Zasocitinib is an oral tyrosine kinase 2 (TYK2) inhibitor for treating immune-mediated inflammatory diseases that was discovered and developed by Nimbus Therapeutics, a Boston-based bio/pharmaceutical company. Takeda acquired the zasocitinib program in 2023 as part of its $6-billion acquisition of Nimbus Lakshmi, a subsidiary of Nimbus Therapeutics, developing TYK2 inhibitors. The deal included $4 billion upfront and $2 billion in sales milestone payments–$1 billion each–upon achieving annual net sales of $4 billion and $5 billion of products developed from the zasocitinib program. Takeda is currently evaluating zasocitinib in Phase III studies for treating psoriasis and Phase II studies are underway in Crohn’s disease, ulcerative colitis, vitiligo (an autoimmune condition marked by loss of skin pigment) and hidradenitis suppurativa (a chronic inflammatory skin disease).

Other late-stage candidates
Takeda is also targeting five late-stage drug candidates to drive growth. Mezagitamab is an investigational, fully human anti-CD38 monoclonal antibody developed by Takeda that is currently in Phase III trials for treating primary immune thrombocytopenia, a rare autoimmune blood disorder causing low platelet counts, and IgA nephropathy, a kidney disease where antibodies build up in the kidneys. Additional indications such as renal transplant rejection under evaluation.

Elritercept is in Phase III development for treating very low-, low-, or intermediate-risk myelodysplastic syndromes in individuals with transfusion-dependent anemia, a rare blood cancer. It is also in Phase II development for treating myelofibrosis, a rare blood cancer. Takeda is partnered with Kero Therapeutics, a Lexington, Massachusetts-based clinical-stage bio/pharmaceutical company. In 2024, the companies signed a $1.3-billion deal ($200 million upfront and $1.1 billion) for elritercept with Takeda obtaining an exclusive license to further develop, manufacture, and commercialize elritercept worldwide outside of mainland China, Hong Kong and Macau.

Fazirsiran is an investigational RNA interference (RNAi) therapy in Phase III development for treat alpha-1 antitrypsin deficiency (AATD) associated liver disease, a genetic condition that can cause lung and liver damage. Takeda is partnered with Arrowhead Pharmaceuticals, a Pasanda, California-based bio/pharmaceutical company for fazirsiran.

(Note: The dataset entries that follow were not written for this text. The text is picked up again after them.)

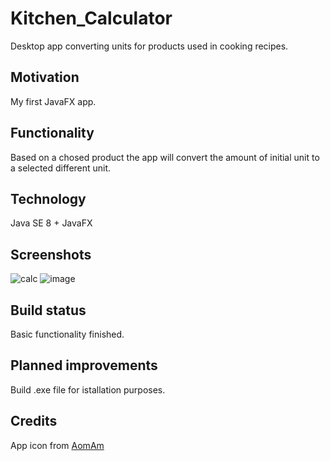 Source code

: # Kitchen_Calculator
Desktop app converting units for products used in cooking recipes.

## Motivation
My first JavaFX app.

## Functionality
Based on a chosed product the app will convert the amount of initial unit to a selected different unit.

## Technology
Java SE 8 + JavaFX

## Screenshots
![calc](https://user-images.githubusercontent.com/49813577/56856056-047cca80-6953-11e9-82f7-004e5537e9bc.png)
![image](https://user-images.githubusercontent.com/49813577/56856064-3ee66780-6953-11e9-8def-dd18e52127cc.png)

## Build status
Basic functionality finished.

## Planned improvements
Build .exe file for istallation purposes.

## Credits
App icon from [AomAm](https://www.iconfinder.com/aomam.ss)
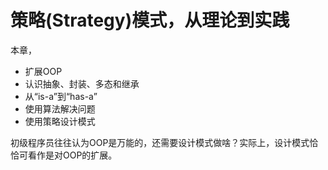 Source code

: # 策略(Strategy)模式，从理论到实践

本章，
* 扩展OOP
* 认识抽象、封装、多态和继承
* 从“is-a”到“has-a”
* 使用算法解决问题
* 使用策略设计模式


初级程序员往往认为OOP是万能的，还需要设计模式做啥？实际上，设计模式恰恰可看作是对OOP的扩展。


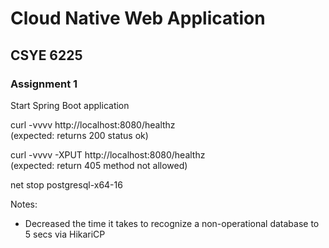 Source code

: # Cloud Native Web Application
## CSYE 6225

### Assignment 1
Start Spring Boot application  

curl -vvvv http://localhost:8080/healthz  
(expected: returns 200 status ok)  

curl -vvvv -XPUT http://localhost:8080/healthz  
(expected: return 405 method not allowed)  

net stop postgresql-x64-16

Notes:
- Decreased the time it takes to recognize a non-operational database to 5 secs via HikariCP 
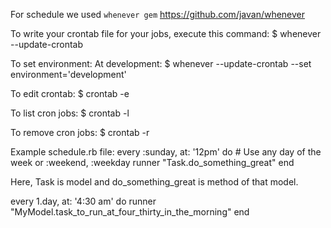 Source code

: For schedule we used `whenever gem`
    https://github.com/javan/whenever

To write your crontab file for your jobs, execute this command:
$ whenever --update-crontab

To set environment:
At development:
$ whenever --update-crontab --set environment='development'

To edit crontab:
$ crontab -e

To list cron jobs:
$ crontab -l

To remove cron jobs:
$ crontab -r

Example schedule.rb file:
every :sunday, at: '12pm' do # Use any day of the week or :weekend, :weekday
  runner "Task.do_something_great"
end

Here, Task is model and do_something_great is method of that model.

every 1.day, at: '4:30 am' do
  runner "MyModel.task_to_run_at_four_thirty_in_the_morning"
end
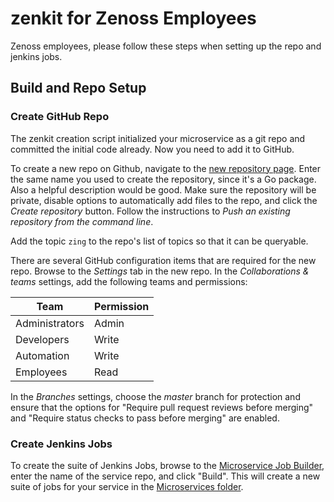 zenkit for Zenoss Employees
=====

Zenoss employees, please follow these steps when setting up the repo and jenkins 
jobs.

## Build and Repo Setup

### Create GitHub Repo
The zenkit creation script initialized your microservice as a git repo and
committed the initial code already. Now you need to add it to GitHub.

To create a new repo on Github, navigate to the [new repository
page](https://github.com/organizations/zenoss/repositories/new).  Enter the
same name you used to create the repository, since it's a Go package.  Also
a helpful description would be good. Make sure the repository will be private,
disable options to automatically add files to the repo, and click the *Create
repository* button.  Follow the instructions to _Push an existing repository
from the command line_.

Add the topic `zing` to the repo's list of topics so that it can be queryable.

There are several GitHub configuration items that are required for the new repo.
Browse to the _Settings_ tab in the new repo.  In the _Collaborations & teams_ 
settings, add the following teams and permissions:

| Team | Permission |
| ---- | ---------- |
| Administrators | Admin |
| Developers | Write |
| Automation | Write |
| Employees | Read |

In the _Branches_ settings, choose the _master_ branch for protection and
ensure that the options for "Require pull request reviews before merging"
and "Require status checks to pass before merging" are enabled.

### Create Jenkins Jobs
To create the suite of Jenkins Jobs, browse to the
[Microservice Job Builder](https://jenkins-eng.zenoss.io/job/micro-services/job/job_create/build?delay=0sec),
enter the name of the service repo, and click "Build".  This will create a
new suite of jobs for your service in the
[Microservices folder](https://jenkins-eng.zenoss.io/job/micro-services/).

The company’s other two-late stage candidates are oncology drugs in which Takeda is partnered with Innovent Biologics, a Suzhou, China-based bio/pharmaceutical company, in a pact the companies formed last October (October 2025). TAK-928, an investigational bispecific antibody fusion protein, is in Phase III trials for treating advanced non-small-cell lung cancer. TAK-921 is an antibody-drug conjugate being evaluated in gastric and pancreatic cancer, now in a Phase III trial in gastric cancer.